*Exercise instructions*. Only one stretch of the data below should be repeated: the lines from the line containing "to business income;</span></p></li>" through the line containing "their business activities.</span></p></li></ul>", inclusive, exactly as they are.
═══ Listed records ═══
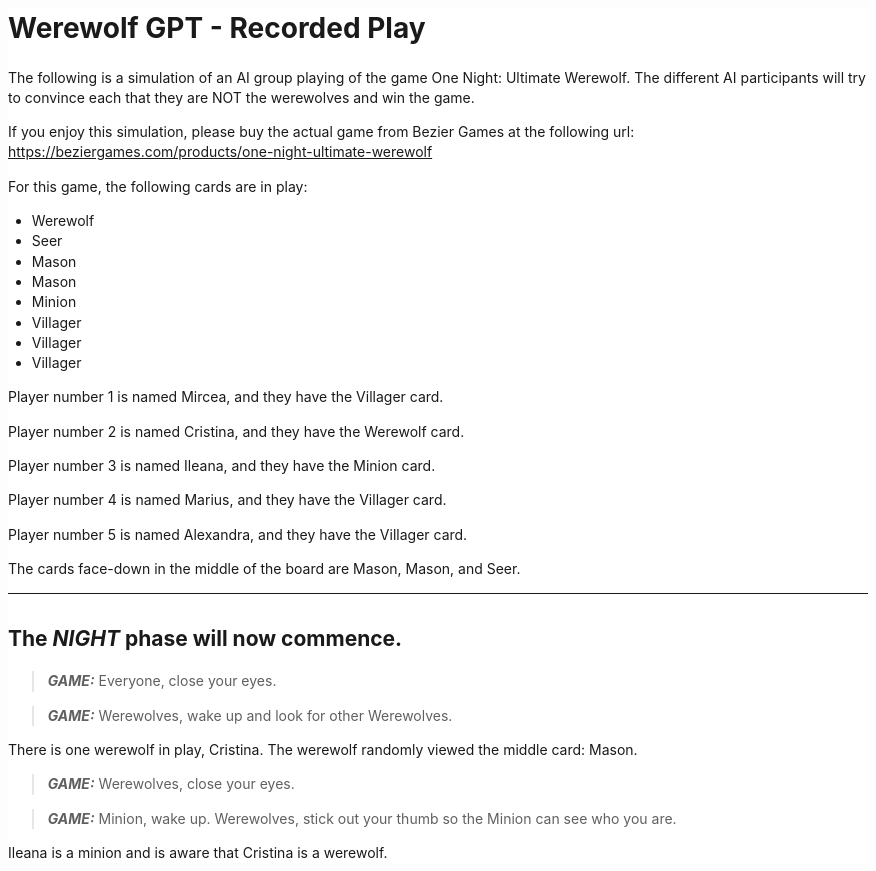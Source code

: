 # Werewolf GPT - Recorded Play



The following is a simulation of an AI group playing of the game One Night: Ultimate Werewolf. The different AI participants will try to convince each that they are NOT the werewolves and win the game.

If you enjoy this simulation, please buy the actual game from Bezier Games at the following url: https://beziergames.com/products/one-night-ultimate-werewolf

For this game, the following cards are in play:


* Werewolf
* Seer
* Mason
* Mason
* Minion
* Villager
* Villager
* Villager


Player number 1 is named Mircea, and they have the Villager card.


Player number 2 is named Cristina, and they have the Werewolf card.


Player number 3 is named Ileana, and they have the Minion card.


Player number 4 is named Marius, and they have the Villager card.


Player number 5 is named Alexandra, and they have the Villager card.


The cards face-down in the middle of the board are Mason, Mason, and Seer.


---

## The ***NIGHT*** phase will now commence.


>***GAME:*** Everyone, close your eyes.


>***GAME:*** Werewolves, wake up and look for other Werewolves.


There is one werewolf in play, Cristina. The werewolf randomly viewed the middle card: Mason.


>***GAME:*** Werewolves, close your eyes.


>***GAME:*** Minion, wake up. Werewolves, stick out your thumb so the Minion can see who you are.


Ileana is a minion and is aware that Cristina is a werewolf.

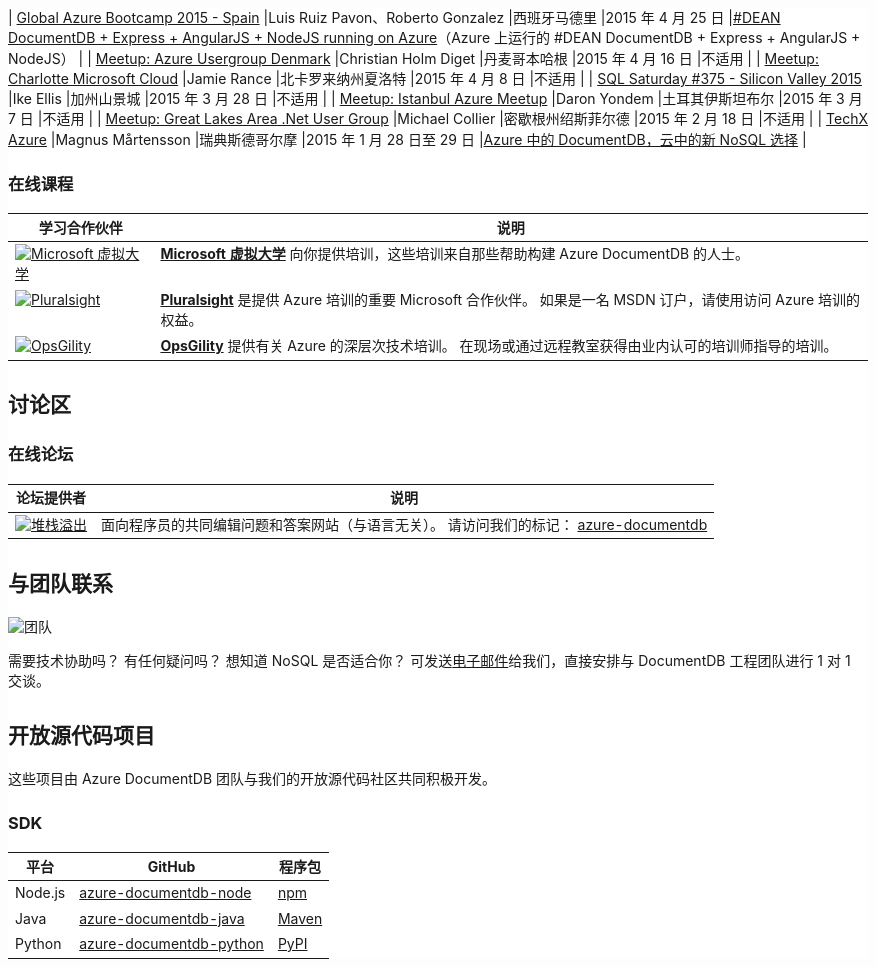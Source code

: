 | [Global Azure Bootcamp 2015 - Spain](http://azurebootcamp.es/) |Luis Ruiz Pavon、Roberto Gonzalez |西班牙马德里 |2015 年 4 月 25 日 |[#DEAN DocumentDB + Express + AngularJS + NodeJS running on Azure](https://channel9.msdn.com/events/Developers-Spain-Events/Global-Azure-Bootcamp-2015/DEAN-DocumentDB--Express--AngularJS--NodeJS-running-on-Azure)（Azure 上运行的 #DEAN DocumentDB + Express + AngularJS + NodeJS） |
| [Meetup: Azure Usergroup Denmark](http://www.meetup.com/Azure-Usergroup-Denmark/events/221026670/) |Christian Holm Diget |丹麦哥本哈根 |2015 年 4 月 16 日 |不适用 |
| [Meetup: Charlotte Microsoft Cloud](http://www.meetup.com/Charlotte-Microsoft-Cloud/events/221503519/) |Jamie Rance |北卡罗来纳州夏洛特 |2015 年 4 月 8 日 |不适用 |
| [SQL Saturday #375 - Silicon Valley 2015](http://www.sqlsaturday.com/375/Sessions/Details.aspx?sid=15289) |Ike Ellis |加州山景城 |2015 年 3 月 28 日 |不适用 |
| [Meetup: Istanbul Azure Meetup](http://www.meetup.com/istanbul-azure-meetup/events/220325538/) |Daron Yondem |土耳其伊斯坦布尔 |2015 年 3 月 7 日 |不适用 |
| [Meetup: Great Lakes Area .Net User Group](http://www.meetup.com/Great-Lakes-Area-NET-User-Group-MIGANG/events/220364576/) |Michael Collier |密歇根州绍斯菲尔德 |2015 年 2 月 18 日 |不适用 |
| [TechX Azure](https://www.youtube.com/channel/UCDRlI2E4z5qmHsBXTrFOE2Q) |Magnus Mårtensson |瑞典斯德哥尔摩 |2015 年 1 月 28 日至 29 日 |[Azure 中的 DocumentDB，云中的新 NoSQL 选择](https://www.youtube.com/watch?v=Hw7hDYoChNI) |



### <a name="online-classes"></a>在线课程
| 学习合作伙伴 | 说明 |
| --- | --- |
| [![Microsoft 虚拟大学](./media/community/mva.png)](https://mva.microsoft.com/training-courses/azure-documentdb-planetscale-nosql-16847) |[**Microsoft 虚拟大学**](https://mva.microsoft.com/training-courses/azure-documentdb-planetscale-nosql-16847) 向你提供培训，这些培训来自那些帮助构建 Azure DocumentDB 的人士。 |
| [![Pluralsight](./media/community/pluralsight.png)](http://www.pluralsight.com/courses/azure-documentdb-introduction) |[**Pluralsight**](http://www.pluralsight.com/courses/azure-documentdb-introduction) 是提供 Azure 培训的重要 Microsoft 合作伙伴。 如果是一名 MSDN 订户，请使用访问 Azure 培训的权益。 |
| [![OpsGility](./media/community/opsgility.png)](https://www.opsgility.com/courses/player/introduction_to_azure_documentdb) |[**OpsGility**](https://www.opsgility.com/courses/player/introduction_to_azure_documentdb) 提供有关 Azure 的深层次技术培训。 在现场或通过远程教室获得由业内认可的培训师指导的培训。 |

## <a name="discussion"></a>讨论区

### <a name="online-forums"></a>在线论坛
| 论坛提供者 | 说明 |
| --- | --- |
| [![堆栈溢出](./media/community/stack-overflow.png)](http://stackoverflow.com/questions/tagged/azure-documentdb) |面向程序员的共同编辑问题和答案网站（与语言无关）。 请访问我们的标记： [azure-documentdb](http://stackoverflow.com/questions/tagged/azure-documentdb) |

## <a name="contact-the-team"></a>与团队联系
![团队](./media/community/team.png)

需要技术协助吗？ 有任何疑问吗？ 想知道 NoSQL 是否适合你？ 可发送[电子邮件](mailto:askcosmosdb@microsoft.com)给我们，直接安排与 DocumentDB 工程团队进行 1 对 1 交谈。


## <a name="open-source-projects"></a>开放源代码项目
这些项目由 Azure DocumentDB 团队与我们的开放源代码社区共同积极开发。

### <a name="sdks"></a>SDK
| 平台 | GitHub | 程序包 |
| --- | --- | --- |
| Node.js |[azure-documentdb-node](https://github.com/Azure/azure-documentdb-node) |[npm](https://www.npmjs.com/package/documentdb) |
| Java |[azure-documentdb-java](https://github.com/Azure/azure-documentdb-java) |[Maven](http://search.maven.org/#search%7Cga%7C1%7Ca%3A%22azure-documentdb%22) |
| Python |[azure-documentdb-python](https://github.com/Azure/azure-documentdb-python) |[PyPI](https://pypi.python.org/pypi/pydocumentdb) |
═══
═══ Listed records ═══
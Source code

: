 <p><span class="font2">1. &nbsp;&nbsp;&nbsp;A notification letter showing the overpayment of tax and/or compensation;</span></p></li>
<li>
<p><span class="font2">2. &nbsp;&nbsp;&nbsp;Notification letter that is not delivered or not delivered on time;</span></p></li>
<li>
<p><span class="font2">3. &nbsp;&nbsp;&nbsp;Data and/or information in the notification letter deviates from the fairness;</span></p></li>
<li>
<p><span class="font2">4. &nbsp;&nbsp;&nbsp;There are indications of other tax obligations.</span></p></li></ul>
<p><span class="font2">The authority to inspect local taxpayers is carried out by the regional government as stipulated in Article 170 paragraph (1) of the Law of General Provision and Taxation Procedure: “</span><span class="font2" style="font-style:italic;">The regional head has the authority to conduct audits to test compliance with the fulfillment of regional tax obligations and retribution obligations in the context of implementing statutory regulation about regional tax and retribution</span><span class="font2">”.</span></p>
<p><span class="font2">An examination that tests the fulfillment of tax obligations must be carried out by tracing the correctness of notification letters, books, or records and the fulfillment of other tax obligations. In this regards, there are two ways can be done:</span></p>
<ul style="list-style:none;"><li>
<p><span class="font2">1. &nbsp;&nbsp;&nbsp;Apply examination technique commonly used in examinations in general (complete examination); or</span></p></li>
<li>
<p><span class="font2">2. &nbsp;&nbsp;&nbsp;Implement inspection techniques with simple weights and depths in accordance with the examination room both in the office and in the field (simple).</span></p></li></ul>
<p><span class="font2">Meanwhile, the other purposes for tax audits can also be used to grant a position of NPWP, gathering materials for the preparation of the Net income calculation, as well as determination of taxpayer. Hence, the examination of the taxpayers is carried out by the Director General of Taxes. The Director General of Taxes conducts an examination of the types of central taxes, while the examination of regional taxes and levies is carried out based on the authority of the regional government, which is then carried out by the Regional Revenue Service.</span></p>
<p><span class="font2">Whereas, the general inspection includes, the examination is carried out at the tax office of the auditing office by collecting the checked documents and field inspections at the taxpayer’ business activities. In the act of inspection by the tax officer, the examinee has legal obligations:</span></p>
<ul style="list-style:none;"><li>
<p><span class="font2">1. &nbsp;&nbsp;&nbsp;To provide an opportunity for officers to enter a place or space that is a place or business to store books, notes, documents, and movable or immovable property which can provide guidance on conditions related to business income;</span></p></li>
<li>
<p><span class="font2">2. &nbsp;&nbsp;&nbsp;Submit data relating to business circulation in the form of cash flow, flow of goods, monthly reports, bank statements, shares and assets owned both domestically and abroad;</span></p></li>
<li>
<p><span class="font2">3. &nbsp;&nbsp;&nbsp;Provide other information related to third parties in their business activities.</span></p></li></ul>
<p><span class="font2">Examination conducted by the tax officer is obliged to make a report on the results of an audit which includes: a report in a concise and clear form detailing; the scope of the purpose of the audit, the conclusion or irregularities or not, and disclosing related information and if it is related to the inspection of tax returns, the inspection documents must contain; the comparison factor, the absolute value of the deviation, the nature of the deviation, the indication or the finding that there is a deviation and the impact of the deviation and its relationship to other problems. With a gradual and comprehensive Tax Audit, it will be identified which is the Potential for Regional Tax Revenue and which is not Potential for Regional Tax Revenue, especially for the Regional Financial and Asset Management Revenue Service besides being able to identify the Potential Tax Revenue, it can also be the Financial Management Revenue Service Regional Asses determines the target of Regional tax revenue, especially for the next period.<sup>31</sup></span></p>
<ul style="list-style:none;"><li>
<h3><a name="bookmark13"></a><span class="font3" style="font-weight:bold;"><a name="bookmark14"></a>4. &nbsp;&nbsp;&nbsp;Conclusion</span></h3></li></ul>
═══
*Expected answer*.
<p><span class="font2">1. &nbsp;&nbsp;&nbsp;To provide an opportunity for officers to enter a place or space that is a place or business to store books, notes, documents, and movable or immovable property which can provide guidance on conditions related to business income;</span></p></li>
<li>
<p><span class="font2">2. &nbsp;&nbsp;&nbsp;Submit data relating to business circulation in the form of cash flow, flow of goods, monthly reports, bank statements, shares and assets owned both domestically and abroad;</span></p></li>
<li>
<p><span class="font2">3. &nbsp;&nbsp;&nbsp;Provide other information related to third parties in their business activities.</span></p></li></ul>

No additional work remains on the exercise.